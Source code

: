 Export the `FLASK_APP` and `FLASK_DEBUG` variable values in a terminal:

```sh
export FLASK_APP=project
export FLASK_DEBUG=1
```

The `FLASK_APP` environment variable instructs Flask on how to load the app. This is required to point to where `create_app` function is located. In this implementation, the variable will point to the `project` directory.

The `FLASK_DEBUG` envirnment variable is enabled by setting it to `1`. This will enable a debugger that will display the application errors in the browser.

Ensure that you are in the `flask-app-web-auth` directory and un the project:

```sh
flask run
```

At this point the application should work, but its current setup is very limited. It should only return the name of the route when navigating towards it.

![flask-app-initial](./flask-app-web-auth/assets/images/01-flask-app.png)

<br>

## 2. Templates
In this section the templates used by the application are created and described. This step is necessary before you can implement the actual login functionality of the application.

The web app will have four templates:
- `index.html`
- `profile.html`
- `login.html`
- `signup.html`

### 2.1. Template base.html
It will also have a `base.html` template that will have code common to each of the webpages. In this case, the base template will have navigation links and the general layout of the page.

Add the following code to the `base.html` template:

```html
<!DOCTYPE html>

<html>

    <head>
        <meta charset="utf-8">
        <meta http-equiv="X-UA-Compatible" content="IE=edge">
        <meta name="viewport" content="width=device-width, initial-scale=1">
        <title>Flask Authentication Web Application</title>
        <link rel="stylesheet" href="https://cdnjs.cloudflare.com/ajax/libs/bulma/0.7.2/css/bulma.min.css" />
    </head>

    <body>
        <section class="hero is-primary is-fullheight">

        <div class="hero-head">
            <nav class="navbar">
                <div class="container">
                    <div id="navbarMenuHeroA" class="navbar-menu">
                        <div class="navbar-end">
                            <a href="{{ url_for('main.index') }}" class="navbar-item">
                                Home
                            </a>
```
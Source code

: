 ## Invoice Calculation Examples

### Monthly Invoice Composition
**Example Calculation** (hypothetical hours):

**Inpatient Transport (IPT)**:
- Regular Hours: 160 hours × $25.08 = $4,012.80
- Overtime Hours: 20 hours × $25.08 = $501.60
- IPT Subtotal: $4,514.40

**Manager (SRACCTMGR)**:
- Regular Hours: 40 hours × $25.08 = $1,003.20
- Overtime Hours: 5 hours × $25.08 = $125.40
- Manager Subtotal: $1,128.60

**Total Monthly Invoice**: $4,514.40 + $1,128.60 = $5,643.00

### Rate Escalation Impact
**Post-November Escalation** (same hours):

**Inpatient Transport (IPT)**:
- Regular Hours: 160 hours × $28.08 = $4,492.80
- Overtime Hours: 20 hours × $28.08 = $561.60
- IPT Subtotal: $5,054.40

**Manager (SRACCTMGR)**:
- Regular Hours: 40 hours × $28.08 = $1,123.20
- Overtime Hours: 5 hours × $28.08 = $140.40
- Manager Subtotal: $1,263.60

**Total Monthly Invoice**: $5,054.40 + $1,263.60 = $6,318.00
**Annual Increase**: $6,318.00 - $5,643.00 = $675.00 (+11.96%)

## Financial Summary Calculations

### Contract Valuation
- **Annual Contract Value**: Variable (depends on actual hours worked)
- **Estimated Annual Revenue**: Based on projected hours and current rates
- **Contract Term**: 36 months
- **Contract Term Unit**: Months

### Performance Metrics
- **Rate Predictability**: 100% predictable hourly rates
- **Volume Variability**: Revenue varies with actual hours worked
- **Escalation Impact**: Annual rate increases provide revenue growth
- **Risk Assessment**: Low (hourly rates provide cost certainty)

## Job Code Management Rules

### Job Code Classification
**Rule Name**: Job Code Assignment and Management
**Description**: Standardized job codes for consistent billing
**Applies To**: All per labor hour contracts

┄┄┄┄┄┄

**TASK:** Return the material in full. Each line must match.

**TASK SOLUTION:**
Source code

: Export the `FLASK_APP` and `FLASK_DEBUG` variable values in a terminal:

```sh
export FLASK_APP=project
export FLASK_DEBUG=1
```

The `FLASK_APP` environment variable instructs Flask on how to load the app. This is required to point to where `create_app` function is located. In this implementation, the variable will point to the `project` directory.

The `FLASK_DEBUG` envirnment variable is enabled by setting it to `1`. This will enable a debugger that will display the application errors in the browser.

Ensure that you are in the `flask-app-web-auth` directory and un the project:

```sh
flask run
```

At this point the application should work, but its current setup is very limited. It should only return the name of the route when navigating towards it.

![flask-app-initial](./flask-app-web-auth/assets/images/01-flask-app.png)

<br>

## 2. Templates
In this section the templates used by the application are created and described. This step is necessary before you can implement the actual login functionality of the application.

The web app will have four templates:
- `index.html`
- `profile.html`
- `login.html`
- `signup.html`

### 2.1. Template base.html
It will also have a `base.html` template that will have code common to each of the webpages. In this case, the base template will have navigation links and the general layout of the page.

Add the following code to the `base.html` template:

```html
<!DOCTYPE html>

<html>

    <head>
        <meta charset="utf-8">
        <meta http-equiv="X-UA-Compatible" content="IE=edge">
        <meta name="viewport" content="width=device-width, initial-scale=1">
        <title>Flask Authentication Web Application</title>
        <link rel="stylesheet" href="https://cdnjs.cloudflare.com/ajax/libs/bulma/0.7.2/css/bulma.min.css" />
    </head>

    <body>
        <section class="hero is-primary is-fullheight">

        <div class="hero-head">
            <nav class="navbar">
                <div class="container">
                    <div id="navbarMenuHeroA" class="navbar-menu">
                        <div class="navbar-end">
                            <a href="{{ url_for('main.index') }}" class="navbar-item">
                                Home
                            </a>
```
Source code

: ## Invoice Calculation Examples

### Monthly Invoice Composition
**Example Calculation** (hypothetical hours):

**Inpatient Transport (IPT)**:
- Regular Hours: 160 hours × $25.08 = $4,012.80
- Overtime Hours: 20 hours × $25.08 = $501.60
- IPT Subtotal: $4,514.40

**Manager (SRACCTMGR)**:
- Regular Hours: 40 hours × $25.08 = $1,003.20
- Overtime Hours: 5 hours × $25.08 = $125.40
- Manager Subtotal: $1,128.60

**Total Monthly Invoice**: $4,514.40 + $1,128.60 = $5,643.00

### Rate Escalation Impact
**Post-November Escalation** (same hours):

**Inpatient Transport (IPT)**:
- Regular Hours: 160 hours × $28.08 = $4,492.80
- Overtime Hours: 20 hours × $28.08 = $561.60
- IPT Subtotal: $5,054.40

**Manager (SRACCTMGR)**:
- Regular Hours: 40 hours × $28.08 = $1,123.20
- Overtime Hours: 5 hours × $28.08 = $140.40
- Manager Subtotal: $1,263.60

**Total Monthly Invoice**: $5,054.40 + $1,263.60 = $6,318.00
**Annual Increase**: $6,318.00 - $5,643.00 = $675.00 (+11.96%)

## Financial Summary Calculations

### Contract Valuation
- **Annual Contract Value**: Variable (depends on actual hours worked)
- **Estimated Annual Revenue**: Based on projected hours and current rates
- **Contract Term**: 36 months
- **Contract Term Unit**: Months

### Performance Metrics
- **Rate Predictability**: 100% predictable hourly rates
- **Volume Variability**: Revenue varies with actual hours worked
- **Escalation Impact**: Annual rate increases provide revenue growth
- **Risk Assessment**: Low (hourly rates provide cost certainty)

## Job Code Management Rules

### Job Code Classification
**Rule Name**: Job Code Assignment and Management
**Description**: Standardized job codes for consistent billing
**Applies To**: All per labor hour contracts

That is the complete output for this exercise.